Arun Sudhaman 20 Jun 2014 // 11:43AM GMT
The PR world has well and truly arrived at Cannes. That much is clear, not just by the visible PR agency presence throughout the week, but by the work that wins the coveted awards. As Unilever Hair Care PR and social media VP Heather Mitchell noted at a client roundtable: “All the awards are all about the work that we do, yet we’re not getting credit for it.”
The issue of credit is one that we can leave for another day, given the contretemps over which PR agency won the PR Grand Prix first. But the broader point is an important one, and one that resonated repeatedly throughout this year’s Festival. As Paul Holmes eloquently discussed in his feature, there is nothing to gain from an industry that sits on the sidelines at Cannes while its techniques and skills are appropriated by award-winning campaigns.
The threat to PR firms is clear.
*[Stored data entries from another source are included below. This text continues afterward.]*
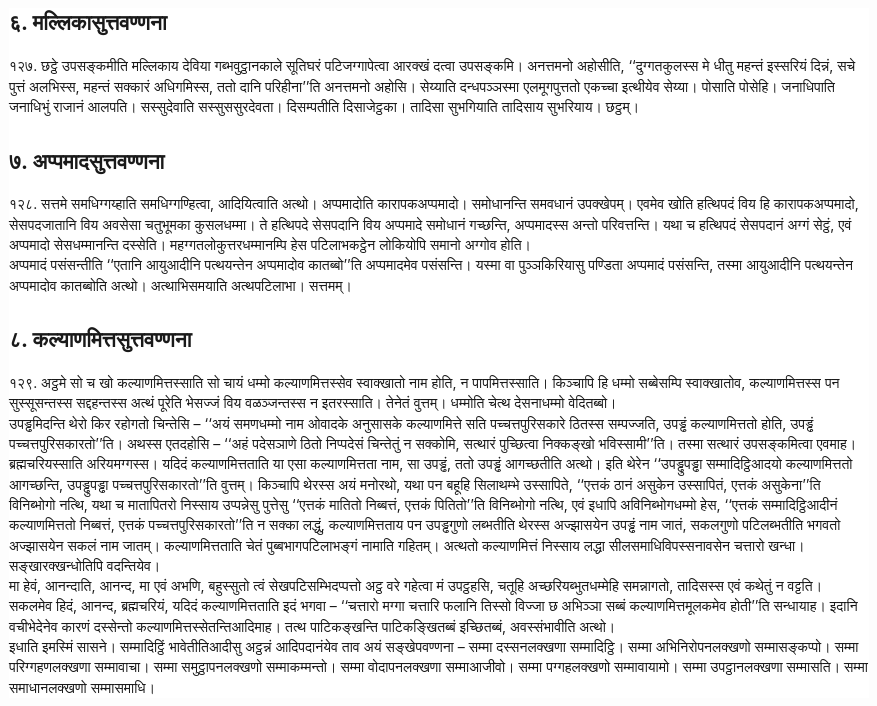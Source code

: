 
## ६. मल्लिकासुत्तवण्णना

१२७. छट्ठे उपसङ्कमीति मल्लिकाय देविया गब्भवुट्ठानकाले सूतिघरं पटिजग्गापेत्वा आरक्खं दत्वा उपसङ्कमि। अनत्तमनो अहोसीति, ‘‘दुग्गतकुलस्स मे धीतु महन्तं इस्सरियं दिन्नं, सचे पुत्तं अलभिस्स, महन्तं सक्कारं अधिगमिस्स, ततो दानि परिहीना’’ति अनत्तमनो अहोसि। सेय्याति दन्धपञ्ञस्मा एलमूगपुत्ततो एकच्चा इत्थीयेव सेय्या। पोसाति पोसेहि। जनाधिपाति जनाधिभुं राजानं आलपति। सस्सुदेवाति सस्सुससुरदेवता। दिसम्पतीति दिसाजेट्ठका। तादिसा सुभगियाति तादिसाय सुभरियाय। छट्ठम्।  


## ७. अप्पमादसुत्तवण्णना

१२८. सत्तमे समधिग्गय्हाति समधिग्गण्हित्वा, आदियित्वाति अत्थो। अप्पमादोति कारापकअप्पमादो। समोधानन्ति समवधानं उपक्खेपम्। एवमेव खोति हत्थिपदं विय हि कारापकअप्पमादो, सेसपदजातानि विय अवसेसा चतुभूमका कुसलधम्मा। ते हत्थिपदे सेसपदानि विय अप्पमादे समोधानं गच्छन्ति, अप्पमादस्स अन्तो परिवत्तन्ति। यथा च हत्थिपदं सेसपदानं अग्गं सेट्ठं, एवं अप्पमादो सेसधम्मानन्ति दस्सेति। महग्गतलोकुत्तरधम्मानम्पि हेस पटिलाभकट्ठेन लोकियोपि समानो अग्गोव होति।  
अप्पमादं पसंसन्तीति ‘‘एतानि आयुआदीनि पत्थयन्तेन अप्पमादोव कातब्बो’’ति अप्पमादमेव पसंसन्ति। यस्मा वा पुञ्ञकिरियासु पण्डिता अप्पमादं पसंसन्ति, तस्मा आयुआदीनि पत्थयन्तेन अप्पमादोव कातब्बोति अत्थो। अत्थाभिसमयाति अत्थपटिलाभा। सत्तमम्।  


## ८. कल्याणमित्तसुत्तवण्णना

१२९. अट्ठमे सो च खो कल्याणमित्तस्साति सो चायं धम्मो कल्याणमित्तस्सेव स्वाक्खातो नाम होति, न पापमित्तस्साति। किञ्चापि हि धम्मो सब्बेसम्पि स्वाक्खातोव, कल्याणमित्तस्स पन सुस्सूसन्तस्स सद्दहन्तस्स अत्थं पूरेति भेसज्जं विय वळञ्जन्तस्स न इतरस्साति। तेनेतं वुत्तम्। धम्मोति चेत्थ देसनाधम्मो वेदितब्बो।  
उपड्ढमिदन्ति थेरो किर रहोगतो चिन्तेसि – ‘‘अयं समणधम्मो नाम ओवादके अनुसासके कल्याणमित्ते सति पच्चत्तपुरिसकारे ठितस्स सम्पज्जति, उपड्ढं कल्याणमित्ततो होति, उपड्ढं पच्चत्तपुरिसकारतो’’ति। अथस्स एतदहोसि – ‘‘अहं पदेसञाणे ठितो निप्पदेसं चिन्तेतुं न सक्कोमि, सत्थारं पुच्छित्वा निक्कङ्खो भविस्सामी’’ति। तस्मा सत्थारं उपसङ्कमित्वा एवमाह। ब्रह्मचरियस्साति अरियमग्गस्स। यदिदं कल्याणमित्तताति या एसा कल्याणमित्तता नाम, सा उपड्ढं, ततो उपड्ढं आगच्छतीति अत्थो। इति थेरेन ‘‘उपड्ढुपड्ढा सम्मादिट्ठिआदयो कल्याणमित्ततो आगच्छन्ति, उपड्ढुपड्ढा पच्चत्तपुरिसकारतो’’ति वुत्तम्। किञ्चापि थेरस्स अयं मनोरथो, यथा पन बहूहि सिलाथम्भे उस्सापिते, ‘‘एत्तकं ठानं असुकेन उस्सापितं, एत्तकं असुकेना’’ति विनिब्भोगो नत्थि, यथा च मातापितरो निस्साय उप्पन्नेसु पुत्तेसु ‘‘एत्तकं मातितो निब्बत्तं, एत्तकं पितितो’’ति विनिब्भोगो नत्थि, एवं इधापि अविनिब्भोगधम्मो हेस, ‘‘एत्तकं सम्मादिट्ठिआदीनं कल्याणमित्ततो निब्बत्तं, एत्तकं पच्चत्तपुरिसकारतो’’ति न सक्का लद्धुं, कल्याणमित्तताय पन उपड्ढगुणो लब्भतीति थेरस्स अज्झासयेन उपड्ढं नाम जातं, सकलगुणो पटिलब्भतीति भगवतो अज्झासयेन सकलं नाम जातम्। कल्याणमित्तताति चेतं पुब्बभागपटिलाभङ्गं नामाति गहितम्। अत्थतो कल्याणमित्तं निस्साय लद्धा सीलसमाधिविपस्सनावसेन चत्तारो खन्धा। सङ्खारक्खन्धोतिपि वदन्तियेव।  
मा हेवं, आनन्दाति, आनन्द, मा एवं अभणि, बहुस्सुतो त्वं सेखपटिसम्भिदप्पत्तो अट्ठ वरे गहेत्वा मं उपट्ठहसि, चतूहि अच्छरियब्भुतधम्मेहि समन्नागतो, तादिसस्स एवं कथेतुं न वट्टति। सकलमेव हिदं, आनन्द, ब्रह्मचरियं, यदिदं कल्याणमित्तताति इदं भगवा – ‘‘चत्तारो मग्गा चत्तारि फलानि तिस्सो विज्जा छ अभिञ्ञा सब्बं कल्याणमित्तमूलकमेव होती’’ति सन्धायाह। इदानि वचीभेदेनेव कारणं दस्सेन्तो कल्याणमित्तस्सेतन्तिआदिमाह। तत्थ पाटिकङ्खन्ति पाटिकङ्खितब्बं इच्छितब्बं, अवस्संभावीति अत्थो।  
इधाति इमस्मिं सासने। सम्मादिट्ठिं भावेतीतिआदीसु अट्ठन्नं आदिपदानंयेव ताव अयं सङ्खेपवण्णना – सम्मा दस्सनलक्खणा सम्मादिट्ठि। सम्मा अभिनिरोपनलक्खणो सम्मासङ्कप्पो। सम्मा परिग्गहणलक्खणा सम्मावाचा। सम्मा समुट्ठापनलक्खणो सम्माकम्मन्तो। सम्मा वोदापनलक्खणा सम्माआजीवो। सम्मा पग्गहलक्खणो सम्मावायामो। सम्मा उपट्ठानलक्खणा सम्मासति। सम्मा समाधानलक्खणो सम्मासमाधि।  
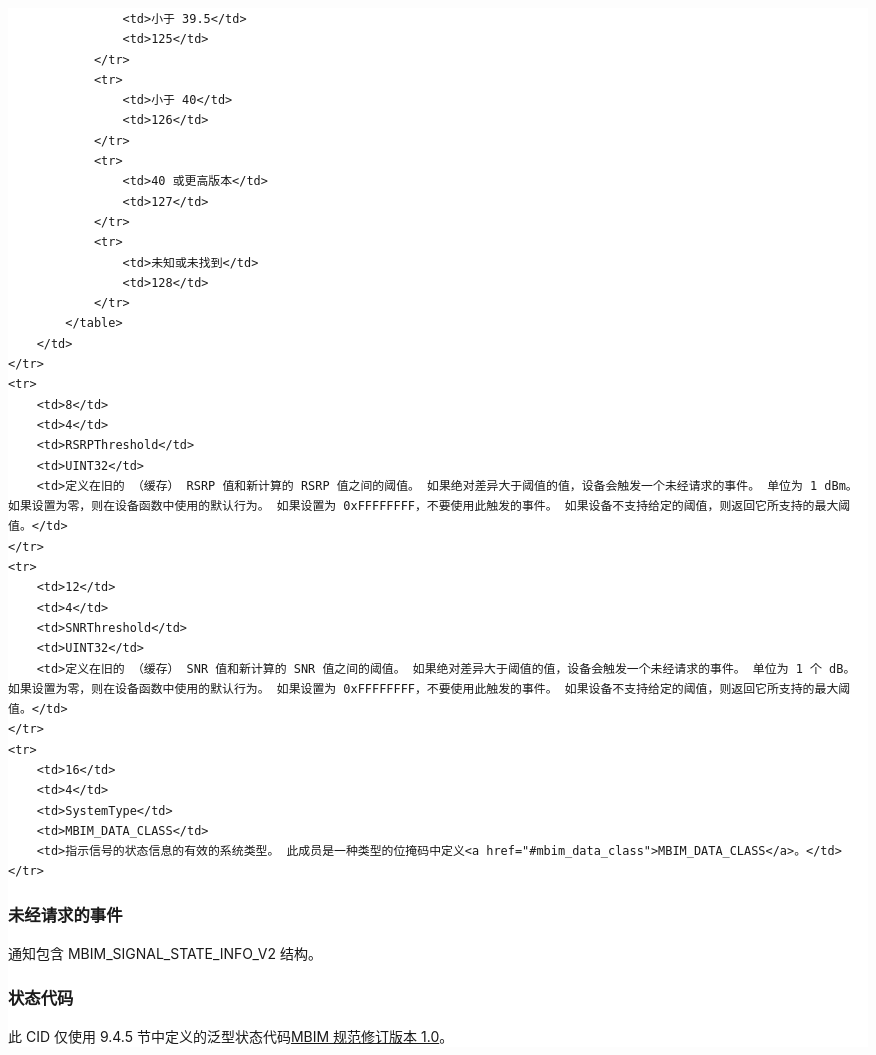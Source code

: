                     <td>小于 39.5</td>
                    <td>125</td>
                </tr>
                <tr>
                    <td>小于 40</td>
                    <td>126</td>
                </tr>
                <tr>
                    <td>40 或更高版本</td>
                    <td>127</td>
                </tr>
                <tr>
                    <td>未知或未找到</td>
                    <td>128</td>
                </tr>
            </table>
        </td>
    </tr>
    <tr>
        <td>8</td>
        <td>4</td>
        <td>RSRPThreshold</td>
        <td>UINT32</td>
        <td>定义在旧的 （缓存） RSRP 值和新计算的 RSRP 值之间的阈值。 如果绝对差异大于阈值的值，设备会触发一个未经请求的事件。 单位为 1 dBm。 如果设置为零，则在设备函数中使用的默认行为。 如果设置为 0xFFFFFFFF，不要使用此触发的事件。 如果设备不支持给定的阈值，则返回它所支持的最大阈值。</td>
    </tr>
    <tr>
        <td>12</td>
        <td>4</td>
        <td>SNRThreshold</td>
        <td>UINT32</td>
        <td>定义在旧的 （缓存） SNR 值和新计算的 SNR 值之间的阈值。 如果绝对差异大于阈值的值，设备会触发一个未经请求的事件。 单位为 1 个 dB。 如果设置为零，则在设备函数中使用的默认行为。 如果设置为 0xFFFFFFFF，不要使用此触发的事件。 如果设备不支持给定的阈值，则返回它所支持的最大阈值。</td>
    </tr>
    <tr>
        <td>16</td>
        <td>4</td>
        <td>SystemType</td>
        <td>MBIM_DATA_CLASS</td>
        <td>指示信号的状态信息的有效的系统类型。 此成员是一种类型的位掩码中定义<a href="#mbim_data_class">MBIM_DATA_CLASS</a>。</td>
    </tr>
</table>

### <a name="unsolicited-events"></a>未经请求的事件

通知包含 MBIM_SIGNAL_STATE_INFO_V2 结构。

### <a name="status-codes"></a>状态代码

此 CID 仅使用 9.4.5 节中定义的泛型状态代码[MBIM 规范修订版本 1.0](https://www.usb.org/sites/default/files/MBIM10Errata1_073013.zip)。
Sustained industry growth depends on PR agencies being able to access marketing budgets, because communications spend is hardly increasing. And marketing spend, as we know, typically dwarfs the average communications budget. But to prove their worth to senior marketers, as Mondelez’s Bonin Bough pointed out, requires PR firms to improve their talent and demonstrate their capabilities more effectively to the people in charge of paid media.
Nowhere is the talent shortage more pressing, furthermore, than in the PR industry’s creative ranks. It is, as Holmes noted, the most important reason that PR firms cannot afford to ignore the importance of Cannes.
The budgetary threat is accentuated by the speed with which advertising agencies are improving their earned media capabilities. It is no stretch to say that ad agencies are getting better at PR faster than PR firms are getting better at creative.
Yet, the very fact that PR firms are in this conversation at all is heartening, and a significant improvement on the state of affairs in Cannes a few years ago. Back then, the idea that a PR firm could lead brand building would have been greeted with derision. There may still be scepticism now, but it is muted.
This much was brought home to me in numerous conversations with ad agency types during the week, the kind of interaction that is one of Cannes’ hidden benefits. Again and again, I heard that PR agencies have a clear opportunity in the new engagement landscape. People who — a few years ago — would have assumed that a PR firm’s primary role was to help make their ad famous.
The strategy chief of one of the world’s largest ad agencies, for example, told me that he fears PR firms most. Clients, he said, are less concerned about media and digital agencies; the latter because their essential benefit is financial, the former because they are too focused on one channel.
Accordingly, said the ad exec, it is advertising and PR agencies that are likely to be valued the most. What clients want are bold creative ideas, allied to editorial credibility and realtime relevance. PR firms, he said, already understand the second part of that equation better than most. If they can crack the first, then they truly stand to prosper, at Cannes and beyond.